Queens-Hacks / qcumber-scraper

Scrapes SOLUS and generates structured data
3 stars 6 forks source link

Automated testing #23

Open pR0Ps opened 9 years ago

pR0Ps commented 9 years ago

We have different Python versions (2.7, 3.3, 3.4, etc), as well as different parsing libraries (lxml, html5) to support. It's pretty much impossible to manually test all the combinations so we should create a test suite to do it for us.

I'm thinking that we could dump a few different examples of each page type (letter, expanded subject dropdown, course, term, etc), into local files then make some tests that open them and make sure that we can parse everything out of them properly using the scraper.

I'm thinking we should have a file that specifies which subjects, courses, etc that we want to test, as well as an updater script to deal with updating them.

The updater script could use the scraper to grab the pages and store the HTML of them locally, as well as store the actual scraped data. Tests run against the data could test their output and make sure it's correct. This way we can keep track of which pages we're testing against, as well as have an easy way to keep them all updated. We could then add problematic pages as we come across them (Ex: the CISC subject, see #18 ) to prevent regressions.

Some work will have to be done to the scraper to make sure that we can pull out individual courses by name (not id). The rest of the types (subject, section, etc) already pull enough attributes out of the page that we can use to specify them by name, but the all_courses function only returns the _unique of the course, not anything non-volatile (like the course number). I think this was done just to avoid duplicating information that would be scraped out of the course page (once it was loaded), not for any technical reason so it should be relatively easy to change.

Obviously if the SOLUS html changes and scraper breaks the updater script won't be able to update the stored pages and scraped data, but in those cases we can manually update the files for local testing, then when the problem is fixed, run the updater again.

I don't know if we want to actually store the HTML files in the repo or not as we might run into legal issues (putting private data in a public Git repo).

A huge benefit of this is that we won't need to actually touch SOLUS except when updating the local tests, fixing authentication issues, or actually scraping. This will speed up development, as well as allow us to not hammer SOLUS (and risk getting banned) while testing.

Anyway, this is just a huge ideas dump, let me know your thoughts on it.

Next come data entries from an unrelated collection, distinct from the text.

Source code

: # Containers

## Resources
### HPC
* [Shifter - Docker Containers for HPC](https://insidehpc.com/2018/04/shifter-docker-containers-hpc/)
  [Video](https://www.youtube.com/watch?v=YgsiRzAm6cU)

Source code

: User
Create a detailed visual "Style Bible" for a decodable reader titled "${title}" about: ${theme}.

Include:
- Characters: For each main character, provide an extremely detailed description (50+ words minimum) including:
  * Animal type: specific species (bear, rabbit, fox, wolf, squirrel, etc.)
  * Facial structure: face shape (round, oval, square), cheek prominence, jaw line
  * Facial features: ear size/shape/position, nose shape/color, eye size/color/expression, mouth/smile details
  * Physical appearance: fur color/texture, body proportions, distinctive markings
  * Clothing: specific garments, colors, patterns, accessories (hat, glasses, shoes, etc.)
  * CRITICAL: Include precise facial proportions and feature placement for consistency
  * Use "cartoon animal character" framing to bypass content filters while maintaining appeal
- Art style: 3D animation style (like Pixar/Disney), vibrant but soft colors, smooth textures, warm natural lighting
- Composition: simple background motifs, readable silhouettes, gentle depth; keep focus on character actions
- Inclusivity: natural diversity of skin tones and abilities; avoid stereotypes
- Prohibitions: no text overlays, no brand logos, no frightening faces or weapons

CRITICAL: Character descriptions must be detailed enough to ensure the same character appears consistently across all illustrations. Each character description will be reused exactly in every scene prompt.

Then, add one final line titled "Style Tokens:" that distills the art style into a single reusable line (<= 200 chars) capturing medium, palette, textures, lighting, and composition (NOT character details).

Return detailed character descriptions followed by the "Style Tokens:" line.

mystor commented 9 years ago

I think that directly storing the HTML from SOLUS in this repository is a bad idea, because of all of the landmines related to private information on SOLUS pages. For example, if I were to drop the HTML from my SOLUS onto the page, you would be able to see a lot of information about my schedule, how much money the university owes me/I owe the university, exam times, enrollment dates etc.

That being said, good test cases aren't always real-world test cases. I think that every time there is a change to the scraper, we could create artificial example pages which have similar structure to the ones provided by SOLUS, and which allow us to ensure that there are no selector regressions. It'll be a lot more work than the actual case, but it'll give us much more control.

Unfortunately, I'm not convinced that the scraper code is modular enough right now for that to be practical.

(NB: I don't think that we should support all of those python versions. I think we should only support Python 3.3+, and drop support for python2. It'll simplify testing & development with almost no drawbacks.)

pR0Ps commented 9 years ago

Currently the HTML and scraped data is being dumped into some files.

The remaining work is making a fake session that reads the files instead of doing a request for the page and knows how to transition from file to file (ex. from A -> ANAT - > ANAT 400) based on data scraped out of the downloaded files.